[Start of Attachment]

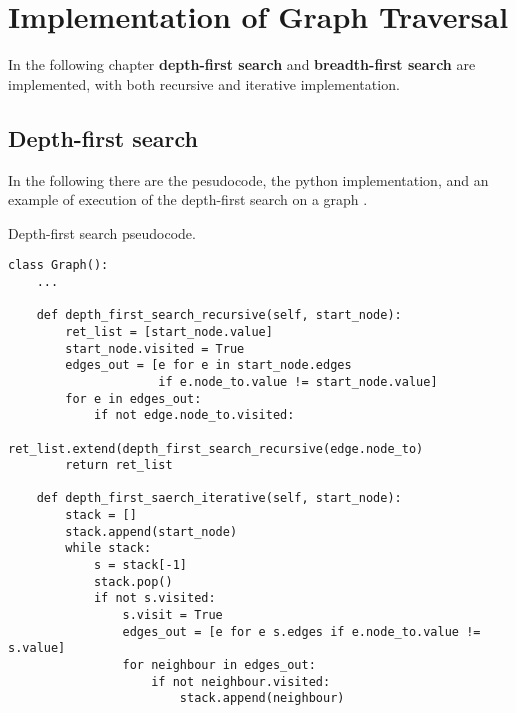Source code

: \chapter{Implementation of Graph Traversal}
\label{graphimplementationtraversalappendix}
In the following chapter \textbf{depth-first search} and \textbf{breadth-first search} are implemented, with both recursive and iterative implementation.
\section{Depth-first search}
In the following there are the pesudocode, the python implementation, and an example of execution of the depth-first search on a graph \cite{wikidepthfirst}.

\begin{algorithm}[H]
	\DontPrintSemicolon
	\LinesNumbered
  	\;
\caption{Depth-first search pseudocode.}
\end{algorithm}

\begin{lstlisting}[firstnumber=1, caption={Recursive and iterative implementation of depth-first search on graphs.}]	
class Graph():
	...
	
	def depth_first_search_recursive(self, start_node):
		ret_list = [start_node.value]
		start_node.visited = True
		edges_out = [e for e in start_node.edges
					 if e.node_to.value != start_node.value]
		for e in edges_out:
			if not edge.node_to.visited:
				ret_list.extend(depth_first_search_recursive(edge.node_to)
		return ret_list
	
	def depth_first_saerch_iterative(self, start_node):
  		stack = []
		stack.append(start_node)
  		while stack:
  			s = stack[-1]
  			stack.pop()
			if not s.visited:
				s.visit = True 
    			edges_out = [e for e s.edges if e.node_to.value != s.value]
    			for neighbour in edges_out:
    				if not neighbour.visited:
    					stack.append(neighbour)
\end{lstlisting}


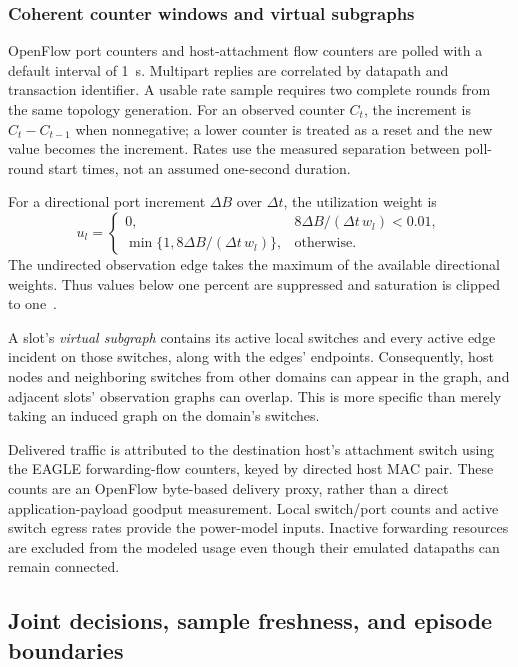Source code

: \documentclass[11pt,a4paper]{article}
\begin{document}
\subsubsection{Coherent counter windows and virtual subgraphs}

OpenFlow port counters and host-attachment flow counters are polled with a
default interval of 1~s. Multipart replies are correlated by datapath and
transaction identifier. A usable rate sample requires two complete rounds from
the same topology generation. For an observed counter $C_t$, the increment is
$C_t-C_{t-1}$ when nonnegative; a lower counter is treated as a reset and the
new value becomes the increment. Rates use the measured separation between
poll-round start times, not an assumed one-second duration.

For a directional port increment $\Delta B$ over $\Delta t$, the utilization
weight is
\begin{equation}
 u_l=\begin{cases}
 0, & 8\Delta B/(\Delta t\,w_l)<0.01,\\
 \min\{1,8\Delta B/(\Delta t\,w_l)\}, & \text{otherwise}.
 \end{cases}
\end{equation}
The undirected observation edge takes the maximum of the available directional
weights. Thus values below one percent are suppressed and saturation is clipped
to one~\cite{code-routing}.

A slot's \emph{virtual subgraph} contains its active local switches and every
active edge incident on those switches, along with the edges' endpoints.
Consequently, host nodes and neighboring switches from other domains can appear
in the graph, and adjacent slots' observation graphs can overlap. This is more
specific than merely taking an induced graph on the domain's switches.

Delivered traffic is attributed to the destination host's attachment switch
using the EAGLE forwarding-flow counters, keyed by directed host MAC pair.
These counts are an OpenFlow byte-based delivery proxy, rather than a direct
application-payload goodput measurement. Local switch/port counts and active
switch egress rates provide the power-model inputs. Inactive forwarding
resources are excluded from the modeled usage even though their emulated
datapaths can remain connected.

\subsection{Joint decisions, sample freshness, and episode boundaries}
\label{sec:episodes}
\end{document}
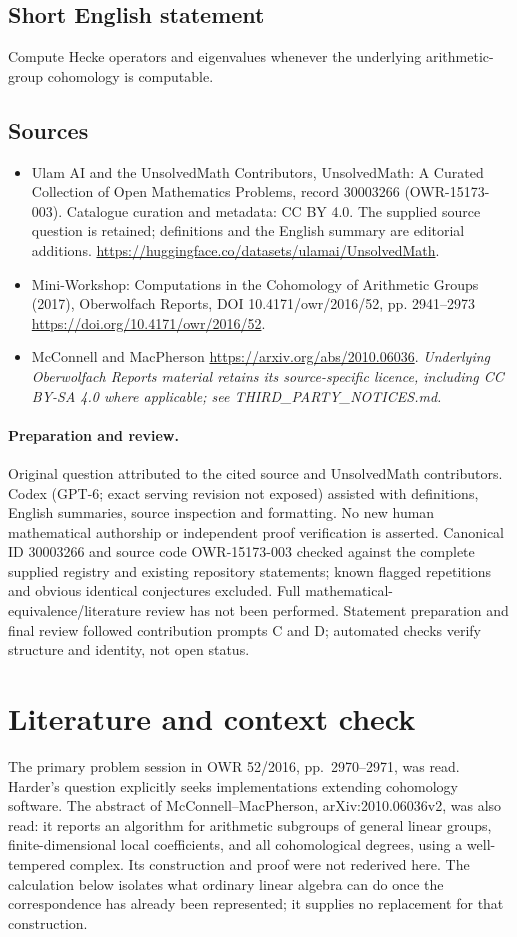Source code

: \documentclass[11pt]{article}
\begin{document}
\subsection{Short English statement}
Compute Hecke operators and eigenvalues whenever the underlying arithmetic-group cohomology is computable.
\subsection{Sources}
\begin{itemize}
\item[S1] Ulam AI and the UnsolvedMath Contributors, UnsolvedMath: A Curated Collection of Open Mathematics Problems, record 30003266 (OWR-15173-003). Catalogue curation and metadata: CC BY 4.0. The supplied source question is retained; definitions and the English summary are editorial additions.
\url{https://huggingface.co/datasets/ulamai/UnsolvedMath}.
\item[S2] Mini-Workshop: Computations in the Cohomology of Arithmetic Groups (2017), Oberwolfach Reports, DOI 10.4171/owr/2016/52, pp. 2941--2973
\url{https://doi.org/10.4171/owr/2016/52}.
\item[S3] McConnell and MacPherson
\url{https://arxiv.org/abs/2010.06036}.
\textit{Underlying Oberwolfach Reports material retains its source-specific licence, including CC BY-SA 4.0 where applicable; see THIRD\_PARTY\_NOTICES.md.}
\end{itemize}
\paragraph{Preparation and review.}
Original question attributed to the cited source and UnsolvedMath contributors. Codex (GPT-6; exact serving revision not exposed) assisted with definitions, English summaries, source inspection and formatting. No new human mathematical authorship or independent proof verification is asserted. Canonical ID 30003266 and source code OWR-15173-003 checked against the complete supplied registry and existing repository statements; known flagged repetitions and obvious identical conjectures excluded. Full mathematical-equivalence/literature review has not been performed. Statement preparation and final review followed contribution prompts C and D; automated checks verify structure and identity, not open status.
\label{end:30003266}

\section{Literature and context check}
The primary problem session in OWR 52/2016, pp.~2970--2971, was read. Harder's question explicitly seeks implementations extending cohomology software. The abstract of McConnell--MacPherson, arXiv:2010.06036v2, was also read: it reports an algorithm for arithmetic subgroups of general linear groups, finite-dimensional local coefficients, and all cohomological degrees, using a well-tempered complex. Its construction and proof were not rederived here. The calculation below isolates what ordinary linear algebra can do once the correspondence has already been represented; it supplies no replacement for that construction.
\end{document}
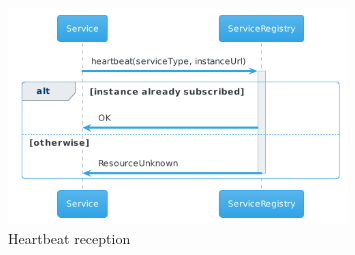 \begin{itemize}
\begin{figure}[H]
        \centering
        \includegraphics[width=0.8\textwidth]{Diagrams/sequence/service_heartbeat.png}
        \caption{Heartbeat reception}
    \end{figure}
\end{itemize}

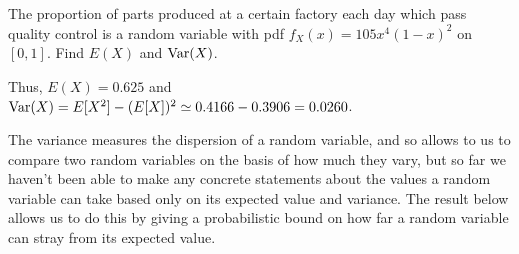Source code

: \begin{examp}The proportion of parts produced at a certain factory each day which pass quality control is a random variable with pdf $f_X(x) = 105x^4(1-x)^2$ on $[0,1]$. Find $E(X)$ and $\operatorname{Var}(X)$.
\par
\noindent Thus, $E(X) = 0.625$ and $\operatorname{Var}(X) = E[X^2] - (E[X])^2 \simeq 0.4166 - 0.3906 = 0.0260$. 
\end{examp}
\par
The variance measures the dispersion of a random variable, and so allows to us to compare two random variables on the basis of how much they vary, but so far we haven't been able to make any concrete statements about the values a random variable can take based only on its expected value and variance. The result below allows us to do this by giving a probabilistic bound on how far a random variable can stray from its expected value.

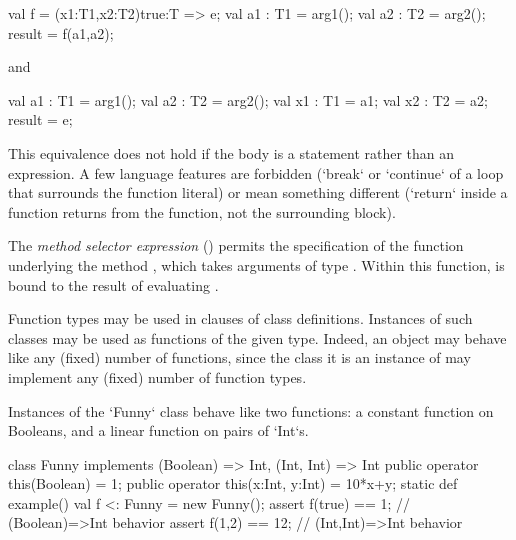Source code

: \begin{xten}
{
  val f = (x1:T1,x2:T2){true}:T => e;
  val a1 : T1 = arg1();
  val a2 : T2 = arg2();
  result = f(a1,a2);
}
\end{xten}
and 
\begin{xten}
{
  val a1 : T1 = arg1();
  val a2 : T2 = arg2();
  {
     val x1 : T1 = a1;
     val x2 : T2 = a2;
     result = e;
  }  
}
\end{xten}
\noindent
This equivalence does not hold if the body is a statement rather than an expression.
A few language features are forbidden (\xcd`break` or \xcd`continue` of a loop
that surrounds the function literal) or mean something different (\xcd`return`
inside a function returns from the function, not the surrounding block). 


The \emph{method selector expression}  ()
permits the specification of the function underlying
the method , which takes arguments of type .
Within this function,  is bound to the result of evaluating .

Function types may be used in  clauses of class
definitions. Instances of such classes may be used as functions of the
given type.  Indeed, an object may behave like any (fixed) number of
functions, since the class it is an instance of may implement any
(fixed) number of function types.
\begin{eg}
Instances of the \xcd`Funny` class behave like two functions: 
a constant function on Booleans, and a linear function on 
pairs of \xcd`Int`s.  
\begin{xten}
class Funny implements (Boolean) => Int, 
                       (Int, Int) => Int
{
  public operator this(Boolean) = 1;
  public operator this(x:Int, y:Int) = 10*x+y;
  static def example() {
    val f <: Funny  = new Funny();
    assert f(true) == 1; // (Boolean)=>Int behavior
    assert f(1,2) == 12; // (Int,Int)=>Int behavior
  }
}
\end{xten}

\end{eg}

[End of Attachment]

## Problem to work on
Every line above should be repeated exactly; pictures stay out of the copy.

## Result of the exercise
Source code

: \chapter{Implementation of Graph Traversal}
\label{graphimplementationtraversalappendix}
In the following chapter \textbf{depth-first search} and \textbf{breadth-first search} are implemented, with both recursive and iterative implementation.
\section{Depth-first search}
In the following there are the pesudocode, the python implementation, and an example of execution of the depth-first search on a graph \cite{wikidepthfirst}.

\begin{algorithm}[H]
	\DontPrintSemicolon
	\LinesNumbered
  	\;
\caption{Depth-first search pseudocode.}
\end{algorithm}

\begin{lstlisting}[firstnumber=1, caption={Recursive and iterative implementation of depth-first search on graphs.}]	
class Graph():
	...
	
	def depth_first_search_recursive(self, start_node):
		ret_list = [start_node.value]
		start_node.visited = True
		edges_out = [e for e in start_node.edges
					 if e.node_to.value != start_node.value]
		for e in edges_out:
			if not edge.node_to.visited:
				ret_list.extend(depth_first_search_recursive(edge.node_to)
		return ret_list
	
	def depth_first_saerch_iterative(self, start_node):
  		stack = []
		stack.append(start_node)
  		while stack:
  			s = stack[-1]
  			stack.pop()
			if not s.visited:
				s.visit = True 
    			edges_out = [e for e s.edges if e.node_to.value != s.value]
    			for neighbour in edges_out:
    				if not neighbour.visited:
    					stack.append(neighbour)
\end{lstlisting}


Source code

: \documentclass[11pt,a4paper]{article}
\begin{document}
\subsubsection{Coherent counter windows and virtual subgraphs}

OpenFlow port counters and host-attachment flow counters are polled with a
default interval of 1~s. Multipart replies are correlated by datapath and
transaction identifier. A usable rate sample requires two complete rounds from
the same topology generation. For an observed counter $C_t$, the increment is
$C_t-C_{t-1}$ when nonnegative; a lower counter is treated as a reset and the
new value becomes the increment. Rates use the measured separation between
poll-round start times, not an assumed one-second duration.

For a directional port increment $\Delta B$ over $\Delta t$, the utilization
weight is
\begin{equation}
 u_l=\begin{cases}
 0, & 8\Delta B/(\Delta t\,w_l)<0.01,\\
 \min\{1,8\Delta B/(\Delta t\,w_l)\}, & \text{otherwise}.
 \end{cases}
\end{equation}
The undirected observation edge takes the maximum of the available directional
weights. Thus values below one percent are suppressed and saturation is clipped
to one~\cite{code-routing}.

A slot's \emph{virtual subgraph} contains its active local switches and every
active edge incident on those switches, along with the edges' endpoints.
Consequently, host nodes and neighboring switches from other domains can appear
in the graph, and adjacent slots' observation graphs can overlap. This is more
specific than merely taking an induced graph on the domain's switches.

Delivered traffic is attributed to the destination host's attachment switch
using the EAGLE forwarding-flow counters, keyed by directed host MAC pair.
These counts are an OpenFlow byte-based delivery proxy, rather than a direct
application-payload goodput measurement. Local switch/port counts and active
switch egress rates provide the power-model inputs. Inactive forwarding
resources are excluded from the modeled usage even though their emulated
datapaths can remain connected.

\subsection{Joint decisions, sample freshness, and episode boundaries}
\label{sec:episodes}
\end{document}
Source code

: \documentclass[11pt]{article}
\begin{document}
\subsection{Short English statement}
Compute Hecke operators and eigenvalues whenever the underlying arithmetic-group cohomology is computable.
\subsection{Sources}
\begin{itemize}
\item[S1] Ulam AI and the UnsolvedMath Contributors, UnsolvedMath: A Curated Collection of Open Mathematics Problems, record 30003266 (OWR-15173-003). Catalogue curation and metadata: CC BY 4.0. The supplied source question is retained; definitions and the English summary are editorial additions.
\url{https://huggingface.co/datasets/ulamai/UnsolvedMath}.
\item[S2] Mini-Workshop: Computations in the Cohomology of Arithmetic Groups (2017), Oberwolfach Reports, DOI 10.4171/owr/2016/52, pp. 2941--2973
\url{https://doi.org/10.4171/owr/2016/52}.
\item[S3] McConnell and MacPherson
\url{https://arxiv.org/abs/2010.06036}.
\textit{Underlying Oberwolfach Reports material retains its source-specific licence, including CC BY-SA 4.0 where applicable; see THIRD\_PARTY\_NOTICES.md.}
\end{itemize}
\paragraph{Preparation and review.}
Original question attributed to the cited source and UnsolvedMath contributors. Codex (GPT-6; exact serving revision not exposed) assisted with definitions, English summaries, source inspection and formatting. No new human mathematical authorship or independent proof verification is asserted. Canonical ID 30003266 and source code OWR-15173-003 checked against the complete supplied registry and existing repository statements; known flagged repetitions and obvious identical conjectures excluded. Full mathematical-equivalence/literature review has not been performed. Statement preparation and final review followed contribution prompts C and D; automated checks verify structure and identity, not open status.
\label{end:30003266}

\section{Literature and context check}
The primary problem session in OWR 52/2016, pp.~2970--2971, was read. Harder's question explicitly seeks implementations extending cohomology software. The abstract of McConnell--MacPherson, arXiv:2010.06036v2, was also read: it reports an algorithm for arithmetic subgroups of general linear groups, finite-dimensional local coefficients, and all cohomological degrees, using a well-tempered complex. Its construction and proof were not rederived here. The calculation below isolates what ordinary linear algebra can do once the correspondence has already been represented; it supplies no replacement for that construction.
\end{document}
 \begin{itemize}
\begin{figure}[H]
        \centering
        \includegraphics[width=0.8\textwidth]{Diagrams/sequence/service_heartbeat.png}
        \caption{Heartbeat reception}
    \end{figure}
\end{itemize}

Source code

: \begin{examp}The proportion of parts produced at a certain factory each day which pass quality control is a random variable with pdf $f_X(x) = 105x^4(1-x)^2$ on $[0,1]$. Find $E(X)$ and $\operatorname{Var}(X)$.
\par
\noindent Thus, $E(X) = 0.625$ and $\operatorname{Var}(X) = E[X^2] - (E[X])^2 \simeq 0.4166 - 0.3906 = 0.0260$. 
\end{examp}
\par
The variance measures the dispersion of a random variable, and so allows to us to compare two random variables on the basis of how much they vary, but so far we haven't been able to make any concrete statements about the values a random variable can take based only on its expected value and variance. The result below allows us to do this by giving a probabilistic bound on how far a random variable can stray from its expected value.

Source code

: \begin{xten}
{
  val f = (x1:T1,x2:T2){true}:T => e;
  val a1 : T1 = arg1();
  val a2 : T2 = arg2();
  result = f(a1,a2);
}
\end{xten}
and 
\begin{xten}
{
  val a1 : T1 = arg1();
  val a2 : T2 = arg2();
  {
     val x1 : T1 = a1;
     val x2 : T2 = a2;
     result = e;
  }  
}
\end{xten}
\noindent
This equivalence does not hold if the body is a statement rather than an expression.
A few language features are forbidden (\xcd`break` or \xcd`continue` of a loop
that surrounds the function literal) or mean something different (\xcd`return`
inside a function returns from the function, not the surrounding block). 


The \emph{method selector expression}  ()
permits the specification of the function underlying
the method , which takes arguments of type .
Within this function,  is bound to the result of evaluating .

Function types may be used in  clauses of class
definitions. Instances of such classes may be used as functions of the
given type.  Indeed, an object may behave like any (fixed) number of
functions, since the class it is an instance of may implement any
(fixed) number of function types.
\begin{eg}
Instances of the \xcd`Funny` class behave like two functions: 
a constant function on Booleans, and a linear function on 
pairs of \xcd`Int`s.  
\begin{xten}
class Funny implements (Boolean) => Int, 
                       (Int, Int) => Int
{
  public operator this(Boolean) = 1;
  public operator this(x:Int, y:Int) = 10*x+y;
  static def example() {
    val f <: Funny  = new Funny();
    assert f(true) == 1; // (Boolean)=>Int behavior
    assert f(1,2) == 12; // (Int,Int)=>Int behavior
  }
}
\end{xten}

\end{eg}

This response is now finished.